On 19 May, Daverius Peters, 19, a student at Hahnville High School in Boutte, Louisiana, arrived for his graduation ceremony in a white dress shirt and tie, dark dress pants and a pair of black leather sneakers with white soles.
However, despite also having the required purple cap and gown, Peters was told that he was unable to enter the convention centre where the ceremony was being held due to his footwear choice, with a school representative telling him at the door that his shoes “violated dress code”.
“She said my shoes violated the dress code and I couldn’t attend the ceremony unless I changed them,” Peters toldThe Washington Post, which noted that the school's dress code required students to wear “dark dress shoes” and stated that no “athletic shoes” were to be allowed.
Because the graduation was about to start, it also meant that Peters did not have the option to leave and go purchase new shoes.
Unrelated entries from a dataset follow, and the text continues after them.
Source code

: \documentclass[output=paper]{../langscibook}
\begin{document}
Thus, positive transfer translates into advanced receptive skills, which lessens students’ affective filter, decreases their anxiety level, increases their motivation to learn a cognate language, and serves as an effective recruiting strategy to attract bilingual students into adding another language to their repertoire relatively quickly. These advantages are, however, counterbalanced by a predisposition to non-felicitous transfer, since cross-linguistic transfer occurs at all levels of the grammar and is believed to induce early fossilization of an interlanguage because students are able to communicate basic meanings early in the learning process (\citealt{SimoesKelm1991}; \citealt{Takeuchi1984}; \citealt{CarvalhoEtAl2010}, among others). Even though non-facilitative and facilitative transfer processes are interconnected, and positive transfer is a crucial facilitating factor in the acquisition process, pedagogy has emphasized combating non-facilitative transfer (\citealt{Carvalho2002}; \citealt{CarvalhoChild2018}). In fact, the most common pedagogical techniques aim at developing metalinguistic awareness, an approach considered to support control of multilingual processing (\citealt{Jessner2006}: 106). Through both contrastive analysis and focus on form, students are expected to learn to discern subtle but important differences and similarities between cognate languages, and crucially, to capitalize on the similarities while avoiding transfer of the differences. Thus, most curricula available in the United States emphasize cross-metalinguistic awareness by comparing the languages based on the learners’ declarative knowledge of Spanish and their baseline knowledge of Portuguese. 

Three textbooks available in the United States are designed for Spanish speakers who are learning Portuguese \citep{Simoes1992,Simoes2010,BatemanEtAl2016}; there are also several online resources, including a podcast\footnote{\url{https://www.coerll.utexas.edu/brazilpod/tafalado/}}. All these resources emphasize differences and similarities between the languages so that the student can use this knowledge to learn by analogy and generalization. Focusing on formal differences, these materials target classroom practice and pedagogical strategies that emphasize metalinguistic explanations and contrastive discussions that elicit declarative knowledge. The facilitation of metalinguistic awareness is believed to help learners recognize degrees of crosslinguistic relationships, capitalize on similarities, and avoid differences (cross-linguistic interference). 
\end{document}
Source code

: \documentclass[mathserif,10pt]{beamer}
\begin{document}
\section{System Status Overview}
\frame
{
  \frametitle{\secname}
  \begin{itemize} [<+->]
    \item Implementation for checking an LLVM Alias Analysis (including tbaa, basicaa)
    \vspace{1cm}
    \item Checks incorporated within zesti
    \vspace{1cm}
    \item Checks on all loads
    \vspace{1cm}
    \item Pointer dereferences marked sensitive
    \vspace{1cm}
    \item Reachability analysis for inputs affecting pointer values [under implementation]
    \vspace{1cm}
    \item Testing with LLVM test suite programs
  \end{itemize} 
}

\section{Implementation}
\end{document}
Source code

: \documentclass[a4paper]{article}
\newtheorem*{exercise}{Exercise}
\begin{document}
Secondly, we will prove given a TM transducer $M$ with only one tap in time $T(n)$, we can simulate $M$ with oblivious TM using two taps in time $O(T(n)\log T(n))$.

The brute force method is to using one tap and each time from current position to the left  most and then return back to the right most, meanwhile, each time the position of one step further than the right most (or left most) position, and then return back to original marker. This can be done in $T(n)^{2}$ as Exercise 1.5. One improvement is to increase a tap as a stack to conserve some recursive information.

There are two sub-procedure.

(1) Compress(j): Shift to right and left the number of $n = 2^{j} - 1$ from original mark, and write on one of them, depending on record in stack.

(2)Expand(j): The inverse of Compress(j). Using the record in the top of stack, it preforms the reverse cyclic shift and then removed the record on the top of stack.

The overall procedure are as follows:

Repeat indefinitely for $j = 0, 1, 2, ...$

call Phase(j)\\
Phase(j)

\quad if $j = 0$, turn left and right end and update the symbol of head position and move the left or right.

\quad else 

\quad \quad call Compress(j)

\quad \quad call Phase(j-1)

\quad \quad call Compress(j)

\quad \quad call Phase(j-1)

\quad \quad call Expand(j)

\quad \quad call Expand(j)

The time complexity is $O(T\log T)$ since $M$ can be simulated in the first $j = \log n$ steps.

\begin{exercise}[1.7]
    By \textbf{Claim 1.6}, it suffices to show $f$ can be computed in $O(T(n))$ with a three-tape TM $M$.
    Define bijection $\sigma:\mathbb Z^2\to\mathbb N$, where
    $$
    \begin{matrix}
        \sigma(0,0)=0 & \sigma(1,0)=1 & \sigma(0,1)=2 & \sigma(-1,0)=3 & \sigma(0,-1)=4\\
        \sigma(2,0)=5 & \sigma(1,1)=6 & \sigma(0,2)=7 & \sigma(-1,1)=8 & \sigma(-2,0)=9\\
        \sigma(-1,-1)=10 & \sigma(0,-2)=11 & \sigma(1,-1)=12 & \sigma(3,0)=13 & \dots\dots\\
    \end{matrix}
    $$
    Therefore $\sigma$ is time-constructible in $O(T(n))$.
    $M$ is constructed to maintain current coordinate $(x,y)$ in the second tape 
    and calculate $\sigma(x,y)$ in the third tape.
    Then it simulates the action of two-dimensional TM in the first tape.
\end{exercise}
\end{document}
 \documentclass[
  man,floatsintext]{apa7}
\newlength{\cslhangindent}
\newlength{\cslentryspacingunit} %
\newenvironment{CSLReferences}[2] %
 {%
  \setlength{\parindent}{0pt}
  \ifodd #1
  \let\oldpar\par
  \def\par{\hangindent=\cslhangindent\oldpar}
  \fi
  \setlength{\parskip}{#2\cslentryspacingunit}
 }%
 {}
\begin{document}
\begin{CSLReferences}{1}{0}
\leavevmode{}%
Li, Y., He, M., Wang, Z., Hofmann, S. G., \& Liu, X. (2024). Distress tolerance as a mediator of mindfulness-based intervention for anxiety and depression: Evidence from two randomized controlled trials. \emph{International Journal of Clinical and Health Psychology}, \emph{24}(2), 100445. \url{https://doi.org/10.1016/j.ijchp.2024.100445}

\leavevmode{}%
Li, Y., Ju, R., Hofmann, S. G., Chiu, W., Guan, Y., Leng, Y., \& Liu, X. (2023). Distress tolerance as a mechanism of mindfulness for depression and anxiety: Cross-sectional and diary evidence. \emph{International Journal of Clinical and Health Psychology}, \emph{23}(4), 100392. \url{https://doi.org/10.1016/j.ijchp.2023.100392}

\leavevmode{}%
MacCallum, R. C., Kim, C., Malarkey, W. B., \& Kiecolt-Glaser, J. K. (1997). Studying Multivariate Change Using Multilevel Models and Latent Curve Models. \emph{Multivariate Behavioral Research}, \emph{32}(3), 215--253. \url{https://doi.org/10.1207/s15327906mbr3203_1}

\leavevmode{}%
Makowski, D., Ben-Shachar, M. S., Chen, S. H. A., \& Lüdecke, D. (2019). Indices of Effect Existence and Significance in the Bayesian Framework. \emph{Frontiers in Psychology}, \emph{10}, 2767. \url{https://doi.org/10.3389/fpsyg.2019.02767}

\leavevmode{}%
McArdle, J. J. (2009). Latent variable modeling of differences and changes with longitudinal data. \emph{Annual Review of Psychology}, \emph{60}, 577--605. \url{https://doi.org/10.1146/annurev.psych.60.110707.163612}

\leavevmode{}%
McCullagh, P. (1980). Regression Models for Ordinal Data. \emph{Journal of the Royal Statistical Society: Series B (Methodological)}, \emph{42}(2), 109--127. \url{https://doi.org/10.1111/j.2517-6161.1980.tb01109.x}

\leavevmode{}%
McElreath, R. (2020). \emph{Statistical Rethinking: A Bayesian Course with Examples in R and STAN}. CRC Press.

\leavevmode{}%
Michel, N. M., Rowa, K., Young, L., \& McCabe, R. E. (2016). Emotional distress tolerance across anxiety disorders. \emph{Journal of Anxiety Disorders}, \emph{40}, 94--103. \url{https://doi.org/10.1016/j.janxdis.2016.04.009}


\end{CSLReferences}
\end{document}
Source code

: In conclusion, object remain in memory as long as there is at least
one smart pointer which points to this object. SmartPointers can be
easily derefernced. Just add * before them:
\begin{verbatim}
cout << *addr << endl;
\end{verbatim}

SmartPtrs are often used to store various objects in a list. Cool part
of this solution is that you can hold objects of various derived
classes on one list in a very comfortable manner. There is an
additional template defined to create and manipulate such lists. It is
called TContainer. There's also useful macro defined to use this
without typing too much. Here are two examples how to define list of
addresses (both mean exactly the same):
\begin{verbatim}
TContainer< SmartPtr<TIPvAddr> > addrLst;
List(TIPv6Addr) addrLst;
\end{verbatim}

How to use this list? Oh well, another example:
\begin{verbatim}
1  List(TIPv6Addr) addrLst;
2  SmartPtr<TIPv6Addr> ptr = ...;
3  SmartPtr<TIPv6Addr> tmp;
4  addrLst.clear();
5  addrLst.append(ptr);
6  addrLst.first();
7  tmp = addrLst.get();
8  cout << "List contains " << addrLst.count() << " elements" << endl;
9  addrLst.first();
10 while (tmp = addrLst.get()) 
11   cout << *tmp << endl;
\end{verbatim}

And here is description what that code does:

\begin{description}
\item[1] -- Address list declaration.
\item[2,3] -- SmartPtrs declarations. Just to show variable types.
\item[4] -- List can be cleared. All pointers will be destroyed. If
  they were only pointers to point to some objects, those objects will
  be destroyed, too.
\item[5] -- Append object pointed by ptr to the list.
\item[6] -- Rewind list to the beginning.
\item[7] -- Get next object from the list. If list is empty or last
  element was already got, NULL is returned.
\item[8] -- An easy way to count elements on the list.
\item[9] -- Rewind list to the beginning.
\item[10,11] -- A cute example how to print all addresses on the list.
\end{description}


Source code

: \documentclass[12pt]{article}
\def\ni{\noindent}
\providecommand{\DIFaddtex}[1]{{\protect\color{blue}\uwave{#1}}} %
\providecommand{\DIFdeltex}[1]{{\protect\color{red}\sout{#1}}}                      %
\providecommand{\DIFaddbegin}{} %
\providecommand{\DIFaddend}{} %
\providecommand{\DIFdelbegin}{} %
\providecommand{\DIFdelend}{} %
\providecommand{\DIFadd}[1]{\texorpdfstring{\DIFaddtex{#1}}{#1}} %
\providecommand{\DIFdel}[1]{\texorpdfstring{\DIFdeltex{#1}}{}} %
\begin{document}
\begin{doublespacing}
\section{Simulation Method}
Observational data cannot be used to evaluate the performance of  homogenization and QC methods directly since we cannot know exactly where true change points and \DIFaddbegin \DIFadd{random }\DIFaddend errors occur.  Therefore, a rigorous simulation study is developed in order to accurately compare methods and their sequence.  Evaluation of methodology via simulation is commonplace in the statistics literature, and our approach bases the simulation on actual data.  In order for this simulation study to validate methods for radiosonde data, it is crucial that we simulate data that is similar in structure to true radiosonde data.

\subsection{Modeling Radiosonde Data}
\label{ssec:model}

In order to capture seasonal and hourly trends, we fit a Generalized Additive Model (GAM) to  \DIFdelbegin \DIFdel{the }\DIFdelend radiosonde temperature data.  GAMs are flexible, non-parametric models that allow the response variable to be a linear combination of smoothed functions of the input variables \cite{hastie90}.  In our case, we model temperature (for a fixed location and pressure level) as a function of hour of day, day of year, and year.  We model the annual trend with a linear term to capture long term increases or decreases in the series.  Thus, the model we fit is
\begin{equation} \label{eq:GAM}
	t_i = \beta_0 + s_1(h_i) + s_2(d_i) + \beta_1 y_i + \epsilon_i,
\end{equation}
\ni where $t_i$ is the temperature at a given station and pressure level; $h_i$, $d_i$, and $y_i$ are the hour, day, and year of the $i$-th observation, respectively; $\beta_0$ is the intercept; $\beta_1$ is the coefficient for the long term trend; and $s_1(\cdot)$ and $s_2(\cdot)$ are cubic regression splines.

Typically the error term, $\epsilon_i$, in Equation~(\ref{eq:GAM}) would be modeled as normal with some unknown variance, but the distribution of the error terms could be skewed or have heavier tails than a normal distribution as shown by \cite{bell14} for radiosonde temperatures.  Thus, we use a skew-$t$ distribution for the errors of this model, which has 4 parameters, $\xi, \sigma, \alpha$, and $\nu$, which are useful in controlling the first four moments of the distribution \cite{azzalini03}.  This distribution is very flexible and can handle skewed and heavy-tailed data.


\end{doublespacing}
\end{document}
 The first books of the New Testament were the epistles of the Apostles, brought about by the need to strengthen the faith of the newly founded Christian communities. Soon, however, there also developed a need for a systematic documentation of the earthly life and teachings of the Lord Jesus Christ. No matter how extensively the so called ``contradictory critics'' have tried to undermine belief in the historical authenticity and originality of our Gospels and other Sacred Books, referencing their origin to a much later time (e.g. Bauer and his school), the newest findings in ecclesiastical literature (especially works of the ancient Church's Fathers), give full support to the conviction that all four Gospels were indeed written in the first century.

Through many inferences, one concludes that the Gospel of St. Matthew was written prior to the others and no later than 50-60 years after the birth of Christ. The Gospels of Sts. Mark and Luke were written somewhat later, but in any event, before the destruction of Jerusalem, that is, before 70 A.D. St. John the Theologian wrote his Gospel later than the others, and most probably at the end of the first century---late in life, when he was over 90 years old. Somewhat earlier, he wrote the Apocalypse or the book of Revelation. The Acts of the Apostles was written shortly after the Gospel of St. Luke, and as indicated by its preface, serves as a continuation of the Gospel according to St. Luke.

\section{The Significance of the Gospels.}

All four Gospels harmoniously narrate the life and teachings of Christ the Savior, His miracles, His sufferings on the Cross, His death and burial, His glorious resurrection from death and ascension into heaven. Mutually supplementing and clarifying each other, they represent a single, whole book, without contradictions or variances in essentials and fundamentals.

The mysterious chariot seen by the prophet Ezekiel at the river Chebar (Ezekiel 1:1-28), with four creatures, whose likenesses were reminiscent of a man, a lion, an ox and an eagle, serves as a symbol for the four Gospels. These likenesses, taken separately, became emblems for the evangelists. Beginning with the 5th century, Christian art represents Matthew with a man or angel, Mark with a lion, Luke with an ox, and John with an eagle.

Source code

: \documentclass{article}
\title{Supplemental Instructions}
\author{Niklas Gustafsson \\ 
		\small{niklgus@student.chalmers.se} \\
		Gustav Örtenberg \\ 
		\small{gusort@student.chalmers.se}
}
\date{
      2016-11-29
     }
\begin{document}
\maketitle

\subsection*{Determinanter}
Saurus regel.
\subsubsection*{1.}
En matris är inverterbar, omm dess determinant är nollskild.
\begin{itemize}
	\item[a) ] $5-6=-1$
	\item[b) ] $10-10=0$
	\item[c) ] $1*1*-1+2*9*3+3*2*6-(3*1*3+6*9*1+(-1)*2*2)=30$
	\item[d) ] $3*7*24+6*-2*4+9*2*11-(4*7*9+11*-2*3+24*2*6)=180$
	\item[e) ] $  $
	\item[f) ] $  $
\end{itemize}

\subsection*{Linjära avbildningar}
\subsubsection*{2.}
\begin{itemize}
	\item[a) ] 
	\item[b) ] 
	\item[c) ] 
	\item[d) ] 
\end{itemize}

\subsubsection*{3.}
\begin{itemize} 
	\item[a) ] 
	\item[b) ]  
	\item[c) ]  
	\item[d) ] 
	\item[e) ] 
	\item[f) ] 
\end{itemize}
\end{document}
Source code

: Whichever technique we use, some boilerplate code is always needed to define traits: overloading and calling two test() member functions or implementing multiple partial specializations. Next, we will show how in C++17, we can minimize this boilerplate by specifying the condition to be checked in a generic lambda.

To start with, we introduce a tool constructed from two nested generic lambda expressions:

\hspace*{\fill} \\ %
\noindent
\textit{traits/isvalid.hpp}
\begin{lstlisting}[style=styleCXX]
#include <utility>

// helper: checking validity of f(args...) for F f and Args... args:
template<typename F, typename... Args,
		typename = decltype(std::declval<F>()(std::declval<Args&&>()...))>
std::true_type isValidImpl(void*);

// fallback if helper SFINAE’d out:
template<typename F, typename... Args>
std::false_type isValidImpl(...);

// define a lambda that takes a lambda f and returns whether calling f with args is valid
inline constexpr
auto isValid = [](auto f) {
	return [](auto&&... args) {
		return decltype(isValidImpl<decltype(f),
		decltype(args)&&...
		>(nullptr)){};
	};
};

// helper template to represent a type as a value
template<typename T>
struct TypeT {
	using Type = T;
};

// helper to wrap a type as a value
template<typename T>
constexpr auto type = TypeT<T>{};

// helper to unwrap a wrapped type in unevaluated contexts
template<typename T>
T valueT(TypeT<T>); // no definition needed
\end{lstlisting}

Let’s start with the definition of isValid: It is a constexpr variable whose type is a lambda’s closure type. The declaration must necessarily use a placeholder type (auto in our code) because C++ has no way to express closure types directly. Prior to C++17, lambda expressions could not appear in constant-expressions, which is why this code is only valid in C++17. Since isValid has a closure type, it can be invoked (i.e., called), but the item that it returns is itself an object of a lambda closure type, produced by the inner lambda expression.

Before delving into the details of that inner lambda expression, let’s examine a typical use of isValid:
According to Peters, the realisation that he would not be allowed into graduation left him “humiliated,” with the teenager telling The Post: “I was in shock. I felt humiliated. I just wanted to walk across the stage and get my diploma.”
However, Peters was able to graduate after all, after John Butler, a paraeducator at the school and Peters’ mentor, gave him his own shoes.
Recalling how Peters had approached him and explained the situation after spotting him outside the convention centre, Butler, who was attending the graduation as a parent, told the outlet: “Of course, that sounded crazy to me. There was nothing eccentric about his shoes.”
Once he’d confirmed with school staff that Peters wasn’t going to be allowed in in his current attire, Butler, who has worked at the school for two years, gave the student his own shoes, a pair of tan loafers, despite the fact that they were three sizes too big.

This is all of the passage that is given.